SUPPLIED RECORDS:
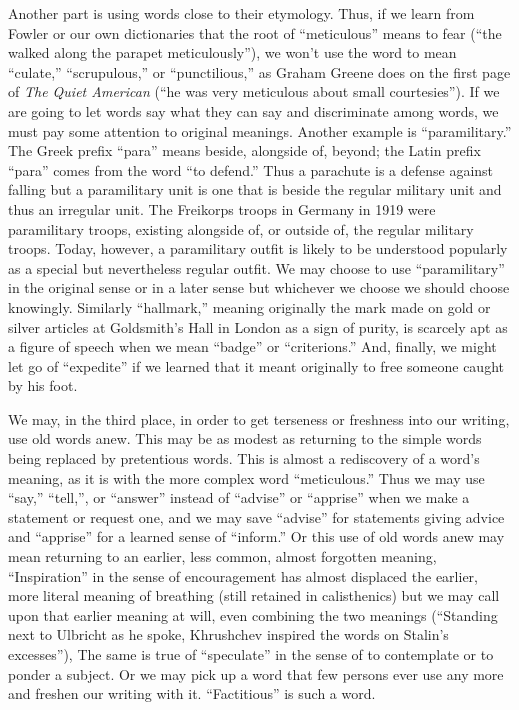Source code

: \documentclass[
    oneside,
    11pt,
    draft
]{memoir}
\begin{document}
Another part is using words close to their etymology. Thus, if we learn from Fowler or our own dictionaries that the root of \enquote{meticulous} means to fear (\enquote{the walked along the parapet meticulously}), we won't use the word to mean \enquote{culate,} \enquote{scrupulous,} or \enquote{punctilious,} as Graham Greene does on the first page of \emph{The Quiet American} (\enquote{he was very meticulous about small courtesies}). If we are going to let words say what they can say and discriminate among words, we must pay some attention to original meanings. Another example is \enquote{paramilitary.} The Greek prefix \enquote{para} means beside, alongside of, beyond; the Latin prefix \enquote{para} comes from the word \enquote{to defend.} Thus a parachute is a defense against falling but a paramilitary unit is one that is beside the regular military unit and thus an irregular unit. The Freikorps troops in Germany in 1919 were paramilitary troops, existing alongside of, or outside of, the regular military troops. Today, however, a paramilitary outfit is likely to be understood popularly as a special but nevertheless regular outfit. We may choose to use \enquote{paramilitary} in the original sense or in a later sense but whichever we choose we should choose knowingly. Similarly \enquote{hallmark,} meaning originally the mark made on gold or silver articles at Goldsmith's Hall in London as a sign of purity, is scarcely apt as a figure of speech when we mean \enquote{badge} or \enquote{criterions.} And, finally, we might let go of \enquote{expedite} if we learned that it meant originally to free someone caught by his foot.

We may, in the third place, in order to get terseness or freshness into our writing, use old words anew. This may be as modest as returning to the simple words being replaced by pretentious words. This is almost a rediscovery of a word's meaning, as it is with the more complex word \enquote{meticulous.} Thus we may use \enquote{say,} \enquote{tell,}, or \enquote{answer} instead of \enquote{advise} or \enquote{apprise} when we make a statement or request one, and we may save \enquote{advise} for statements giving advice and \enquote{apprise} for a learned sense of \enquote{inform.} Or this use of old words anew may mean returning to an earlier, less common, almost forgotten meaning, \enquote{Inspiration} in the sense of encouragement has almost displaced the earlier, more literal meaning of breathing (still retained in calisthenics) but we may call upon that earlier meaning at will, even combining the two meanings (\enquote{Standing next to Ulbricht as he spoke, Khrushchev inspired the words on Stalin's excesses}), The same is true of \enquote{speculate} in the sense of to contemplate or to ponder a subject. Or we may pick up a word that few persons ever use any more and freshen our writing with it. \enquote{Factitious} is such a word.
\end{document}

ABOUT THIS EXERCISE:
Pictures are to be left out; everything else in the records gets retyped exactly.

SOLUTION FOR THIS PROBLEM:
Source code

: \documentclass[
    oneside,
    11pt,
    draft
]{memoir}
\begin{document}
Another part is using words close to their etymology. Thus, if we learn from Fowler or our own dictionaries that the root of \enquote{meticulous} means to fear (\enquote{the walked along the parapet meticulously}), we won't use the word to mean \enquote{culate,} \enquote{scrupulous,} or \enquote{punctilious,} as Graham Greene does on the first page of \emph{The Quiet American} (\enquote{he was very meticulous about small courtesies}). If we are going to let words say what they can say and discriminate among words, we must pay some attention to original meanings. Another example is \enquote{paramilitary.} The Greek prefix \enquote{para} means beside, alongside of, beyond; the Latin prefix \enquote{para} comes from the word \enquote{to defend.} Thus a parachute is a defense against falling but a paramilitary unit is one that is beside the regular military unit and thus an irregular unit. The Freikorps troops in Germany in 1919 were paramilitary troops, existing alongside of, or outside of, the regular military troops. Today, however, a paramilitary outfit is likely to be understood popularly as a special but nevertheless regular outfit. We may choose to use \enquote{paramilitary} in the original sense or in a later sense but whichever we choose we should choose knowingly. Similarly \enquote{hallmark,} meaning originally the mark made on gold or silver articles at Goldsmith's Hall in London as a sign of purity, is scarcely apt as a figure of speech when we mean \enquote{badge} or \enquote{criterions.} And, finally, we might let go of \enquote{expedite} if we learned that it meant originally to free someone caught by his foot.

We may, in the third place, in order to get terseness or freshness into our writing, use old words anew. This may be as modest as returning to the simple words being replaced by pretentious words. This is almost a rediscovery of a word's meaning, as it is with the more complex word \enquote{meticulous.} Thus we may use \enquote{say,} \enquote{tell,}, or \enquote{answer} instead of \enquote{advise} or \enquote{apprise} when we make a statement or request one, and we may save \enquote{advise} for statements giving advice and \enquote{apprise} for a learned sense of \enquote{inform.} Or this use of old words anew may mean returning to an earlier, less common, almost forgotten meaning, \enquote{Inspiration} in the sense of encouragement has almost displaced the earlier, more literal meaning of breathing (still retained in calisthenics) but we may call upon that earlier meaning at will, even combining the two meanings (\enquote{Standing next to Ulbricht as he spoke, Khrushchev inspired the words on Stalin's excesses}), The same is true of \enquote{speculate} in the sense of to contemplate or to ponder a subject. Or we may pick up a word that few persons ever use any more and freshen our writing with it. \enquote{Factitious} is such a word.
\end{document}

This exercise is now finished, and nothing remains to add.